As parent Fiat Chrysler gets to work bringing its Italian luxury marque out of the doldrums of 2018, pushing the brand past the botched Levante launch and its poorly thought-out grouping with Alfa Romeo, electrification and utility vehicles are top of mind.

FCA believes fresh product and a new brand boss focused on its success will help Maserati regain its financial and sales footing. One of those products aims to excite, while simultaneously placating the green crowd and those unwilling to give up a gasoline engine.

Earlier this month, Maserati announced upgrades for its Modena assembly plant in preparation for its upcoming Alfieri sports car. That vehicle’s existence, heralded by a 2014 show car (seen above), is a key plank in a five-year product plan unveiled last summer.

The two-seat Alfieri won’t carry the V8 powerplant seen in the show car; rather, buyers can expect two green powertrain options in two bodystyles — coupe and convertible. Wards Auto reports that the more consumer-friendly Alfiera variant will adopt a plug-in hybrid layout, utilizing a V6 engine to keep the party going after battery depletion. The other choice is a fully electric Alfieri of undetermined range.

FCA said last year that the battery-electric Alfieri will boast three motors, propelling the car to 62 mph in about 2 seconds. Production should commence before the halfway point in 2020, with consumers gaining delivery of their cars by early 2021.

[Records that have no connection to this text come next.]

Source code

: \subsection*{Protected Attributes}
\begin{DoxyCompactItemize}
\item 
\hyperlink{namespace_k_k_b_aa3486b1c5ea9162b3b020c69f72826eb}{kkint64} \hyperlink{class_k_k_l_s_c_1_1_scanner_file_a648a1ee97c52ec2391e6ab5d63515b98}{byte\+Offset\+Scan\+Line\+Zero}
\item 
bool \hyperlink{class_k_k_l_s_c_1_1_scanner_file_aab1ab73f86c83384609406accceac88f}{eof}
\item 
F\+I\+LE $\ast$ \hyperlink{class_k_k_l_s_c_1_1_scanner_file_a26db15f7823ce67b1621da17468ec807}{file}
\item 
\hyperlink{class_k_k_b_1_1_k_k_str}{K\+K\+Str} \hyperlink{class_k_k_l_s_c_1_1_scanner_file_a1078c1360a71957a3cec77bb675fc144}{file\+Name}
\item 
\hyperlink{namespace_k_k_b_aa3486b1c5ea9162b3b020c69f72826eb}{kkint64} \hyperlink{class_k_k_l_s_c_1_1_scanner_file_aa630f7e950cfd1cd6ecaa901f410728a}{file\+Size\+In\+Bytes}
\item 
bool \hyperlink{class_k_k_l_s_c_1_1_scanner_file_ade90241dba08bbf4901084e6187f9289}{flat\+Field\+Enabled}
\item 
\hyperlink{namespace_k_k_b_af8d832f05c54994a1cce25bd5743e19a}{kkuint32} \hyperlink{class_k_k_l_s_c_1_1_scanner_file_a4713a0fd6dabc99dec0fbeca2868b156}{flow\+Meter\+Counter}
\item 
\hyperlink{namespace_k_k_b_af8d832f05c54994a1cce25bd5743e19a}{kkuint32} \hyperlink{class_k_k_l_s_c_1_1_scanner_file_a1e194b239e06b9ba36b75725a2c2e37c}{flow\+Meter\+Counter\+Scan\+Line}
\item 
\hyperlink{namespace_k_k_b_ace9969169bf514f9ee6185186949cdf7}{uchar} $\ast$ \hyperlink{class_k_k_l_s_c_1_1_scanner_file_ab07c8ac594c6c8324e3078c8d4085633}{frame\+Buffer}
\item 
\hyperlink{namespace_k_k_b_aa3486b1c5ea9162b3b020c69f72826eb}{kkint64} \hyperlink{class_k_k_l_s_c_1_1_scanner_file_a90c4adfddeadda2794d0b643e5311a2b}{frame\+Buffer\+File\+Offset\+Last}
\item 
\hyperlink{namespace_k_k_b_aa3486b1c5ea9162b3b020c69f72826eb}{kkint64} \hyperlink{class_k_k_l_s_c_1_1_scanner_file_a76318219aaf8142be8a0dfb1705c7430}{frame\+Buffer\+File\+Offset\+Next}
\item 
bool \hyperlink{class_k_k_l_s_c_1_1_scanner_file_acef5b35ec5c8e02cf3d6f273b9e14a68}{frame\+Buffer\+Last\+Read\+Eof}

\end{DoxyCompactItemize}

In the interests of greening (and future-proofing) the brand, Maserati is expected to lob this powertrain at other vehicles, including the next-generation Quattroporte and Levante. Plug-in hybrid variants are also in the cards for future model revamps.

Because passenger cars mean slow death for any company, there’s also a smaller SUV on the way, this one expected to borrow the same Giorgio platform used by the Levante and Alfa Romeo’s Giulia and Stelvio. You can bet Maserati brass will try to avoid the same mistakes made with the languishing Levante.

[Image: Maserati]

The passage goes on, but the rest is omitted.